Task to complete:
Repeat the records below verbatim.

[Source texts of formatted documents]

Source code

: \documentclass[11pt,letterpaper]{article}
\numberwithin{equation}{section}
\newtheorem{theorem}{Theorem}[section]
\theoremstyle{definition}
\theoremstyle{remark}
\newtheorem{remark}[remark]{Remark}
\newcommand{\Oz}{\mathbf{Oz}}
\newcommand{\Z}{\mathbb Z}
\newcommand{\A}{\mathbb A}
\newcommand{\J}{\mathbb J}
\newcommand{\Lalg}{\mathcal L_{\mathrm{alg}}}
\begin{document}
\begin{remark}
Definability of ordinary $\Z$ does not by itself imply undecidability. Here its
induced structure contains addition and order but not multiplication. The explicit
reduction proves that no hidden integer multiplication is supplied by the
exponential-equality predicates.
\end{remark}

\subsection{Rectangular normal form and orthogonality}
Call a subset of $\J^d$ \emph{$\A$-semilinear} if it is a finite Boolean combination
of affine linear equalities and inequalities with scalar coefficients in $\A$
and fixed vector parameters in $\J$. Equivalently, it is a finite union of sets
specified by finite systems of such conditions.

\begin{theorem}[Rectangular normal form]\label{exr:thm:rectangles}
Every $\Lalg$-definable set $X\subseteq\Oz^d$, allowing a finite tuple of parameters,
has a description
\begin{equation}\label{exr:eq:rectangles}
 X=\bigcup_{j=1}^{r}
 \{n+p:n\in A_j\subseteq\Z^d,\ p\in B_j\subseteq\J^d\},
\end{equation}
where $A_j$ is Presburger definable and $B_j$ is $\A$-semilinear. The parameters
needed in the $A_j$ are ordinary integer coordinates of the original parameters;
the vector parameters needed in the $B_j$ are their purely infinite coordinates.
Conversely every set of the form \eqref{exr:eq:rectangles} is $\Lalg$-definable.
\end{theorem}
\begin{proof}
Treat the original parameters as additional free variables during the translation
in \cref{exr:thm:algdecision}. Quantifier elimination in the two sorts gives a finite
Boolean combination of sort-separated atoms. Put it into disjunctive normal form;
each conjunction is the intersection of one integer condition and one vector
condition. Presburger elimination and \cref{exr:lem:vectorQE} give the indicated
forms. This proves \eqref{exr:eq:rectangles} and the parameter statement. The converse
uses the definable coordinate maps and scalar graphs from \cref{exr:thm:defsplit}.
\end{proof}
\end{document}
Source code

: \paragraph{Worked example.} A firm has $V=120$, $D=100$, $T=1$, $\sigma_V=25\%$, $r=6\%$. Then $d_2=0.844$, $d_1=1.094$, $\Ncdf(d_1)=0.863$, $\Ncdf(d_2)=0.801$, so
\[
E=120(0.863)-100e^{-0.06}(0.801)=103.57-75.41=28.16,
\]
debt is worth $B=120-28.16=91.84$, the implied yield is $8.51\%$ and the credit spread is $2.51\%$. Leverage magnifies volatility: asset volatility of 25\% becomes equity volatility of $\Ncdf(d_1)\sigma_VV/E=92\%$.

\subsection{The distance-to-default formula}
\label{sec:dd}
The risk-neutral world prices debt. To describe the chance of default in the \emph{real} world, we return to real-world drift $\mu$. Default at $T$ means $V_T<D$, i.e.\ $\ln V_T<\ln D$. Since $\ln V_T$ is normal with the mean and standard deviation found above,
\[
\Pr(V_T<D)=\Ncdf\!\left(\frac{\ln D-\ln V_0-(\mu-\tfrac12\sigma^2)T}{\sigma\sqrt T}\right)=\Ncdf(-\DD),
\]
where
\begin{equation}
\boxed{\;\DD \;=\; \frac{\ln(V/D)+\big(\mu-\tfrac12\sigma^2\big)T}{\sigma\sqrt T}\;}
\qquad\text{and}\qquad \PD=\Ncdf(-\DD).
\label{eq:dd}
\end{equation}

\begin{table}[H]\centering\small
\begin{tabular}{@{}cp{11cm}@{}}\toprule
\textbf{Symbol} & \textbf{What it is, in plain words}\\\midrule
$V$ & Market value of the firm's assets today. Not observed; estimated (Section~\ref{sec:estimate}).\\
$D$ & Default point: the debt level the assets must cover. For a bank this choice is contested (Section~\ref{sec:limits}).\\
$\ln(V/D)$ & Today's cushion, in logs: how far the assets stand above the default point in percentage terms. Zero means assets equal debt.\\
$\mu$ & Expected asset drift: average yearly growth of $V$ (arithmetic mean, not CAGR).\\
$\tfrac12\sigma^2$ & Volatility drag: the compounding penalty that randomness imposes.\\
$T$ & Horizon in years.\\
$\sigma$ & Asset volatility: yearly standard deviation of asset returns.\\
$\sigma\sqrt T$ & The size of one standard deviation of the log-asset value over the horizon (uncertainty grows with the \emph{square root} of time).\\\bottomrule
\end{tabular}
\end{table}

Task response:
Source code

: \documentclass[11pt,letterpaper]{article}
\numberwithin{equation}{section}
\newtheorem{theorem}{Theorem}[section]
\theoremstyle{definition}
\theoremstyle{remark}
\newtheorem{remark}[remark]{Remark}
\newcommand{\Oz}{\mathbf{Oz}}
\newcommand{\Z}{\mathbb Z}
\newcommand{\A}{\mathbb A}
\newcommand{\J}{\mathbb J}
\newcommand{\Lalg}{\mathcal L_{\mathrm{alg}}}
\begin{document}
\begin{remark}
Definability of ordinary $\Z$ does not by itself imply undecidability. Here its
induced structure contains addition and order but not multiplication. The explicit
reduction proves that no hidden integer multiplication is supplied by the
exponential-equality predicates.
\end{remark}

\subsection{Rectangular normal form and orthogonality}
Call a subset of $\J^d$ \emph{$\A$-semilinear} if it is a finite Boolean combination
of affine linear equalities and inequalities with scalar coefficients in $\A$
and fixed vector parameters in $\J$. Equivalently, it is a finite union of sets
specified by finite systems of such conditions.

\begin{theorem}[Rectangular normal form]\label{exr:thm:rectangles}
Every $\Lalg$-definable set $X\subseteq\Oz^d$, allowing a finite tuple of parameters,
has a description
\begin{equation}\label{exr:eq:rectangles}
 X=\bigcup_{j=1}^{r}
 \{n+p:n\in A_j\subseteq\Z^d,\ p\in B_j\subseteq\J^d\},
\end{equation}
where $A_j$ is Presburger definable and $B_j$ is $\A$-semilinear. The parameters
needed in the $A_j$ are ordinary integer coordinates of the original parameters;
the vector parameters needed in the $B_j$ are their purely infinite coordinates.
Conversely every set of the form \eqref{exr:eq:rectangles} is $\Lalg$-definable.
\end{theorem}
\begin{proof}
Treat the original parameters as additional free variables during the translation
in \cref{exr:thm:algdecision}. Quantifier elimination in the two sorts gives a finite
Boolean combination of sort-separated atoms. Put it into disjunctive normal form;
each conjunction is the intersection of one integer condition and one vector
condition. Presburger elimination and \cref{exr:lem:vectorQE} give the indicated
forms. This proves \eqref{exr:eq:rectangles} and the parameter statement. The converse
uses the definable coordinate maps and scalar graphs from \cref{exr:thm:defsplit}.
\end{proof}
\end{document}
Source code

: \paragraph{Worked example.} A firm has $V=120$, $D=100$, $T=1$, $\sigma_V=25\%$, $r=6\%$. Then $d_2=0.844$, $d_1=1.094$, $\Ncdf(d_1)=0.863$, $\Ncdf(d_2)=0.801$, so
\[
E=120(0.863)-100e^{-0.06}(0.801)=103.57-75.41=28.16,
\]
debt is worth $B=120-28.16=91.84$, the implied yield is $8.51\%$ and the credit spread is $2.51\%$. Leverage magnifies volatility: asset volatility of 25\% becomes equity volatility of $\Ncdf(d_1)\sigma_VV/E=92\%$.

\subsection{The distance-to-default formula}
\label{sec:dd}
The risk-neutral world prices debt. To describe the chance of default in the \emph{real} world, we return to real-world drift $\mu$. Default at $T$ means $V_T<D$, i.e.\ $\ln V_T<\ln D$. Since $\ln V_T$ is normal with the mean and standard deviation found above,
\[
\Pr(V_T<D)=\Ncdf\!\left(\frac{\ln D-\ln V_0-(\mu-\tfrac12\sigma^2)T}{\sigma\sqrt T}\right)=\Ncdf(-\DD),
\]
where
\begin{equation}
\boxed{\;\DD \;=\; \frac{\ln(V/D)+\big(\mu-\tfrac12\sigma^2\big)T}{\sigma\sqrt T}\;}
\qquad\text{and}\qquad \PD=\Ncdf(-\DD).
\label{eq:dd}
\end{equation}

\begin{table}[H]\centering\small
\begin{tabular}{@{}cp{11cm}@{}}\toprule
\textbf{Symbol} & \textbf{What it is, in plain words}\\\midrule
$V$ & Market value of the firm's assets today. Not observed; estimated (Section~\ref{sec:estimate}).\\
$D$ & Default point: the debt level the assets must cover. For a bank this choice is contested (Section~\ref{sec:limits}).\\
$\ln(V/D)$ & Today's cushion, in logs: how far the assets stand above the default point in percentage terms. Zero means assets equal debt.\\
$\mu$ & Expected asset drift: average yearly growth of $V$ (arithmetic mean, not CAGR).\\
$\tfrac12\sigma^2$ & Volatility drag: the compounding penalty that randomness imposes.\\
$T$ & Horizon in years.\\
$\sigma$ & Asset volatility: yearly standard deviation of asset returns.\\
$\sigma\sqrt T$ & The size of one standard deviation of the log-asset value over the horizon (uncertainty grows with the \emph{square root} of time).\\\bottomrule
\end{tabular}
\end{table}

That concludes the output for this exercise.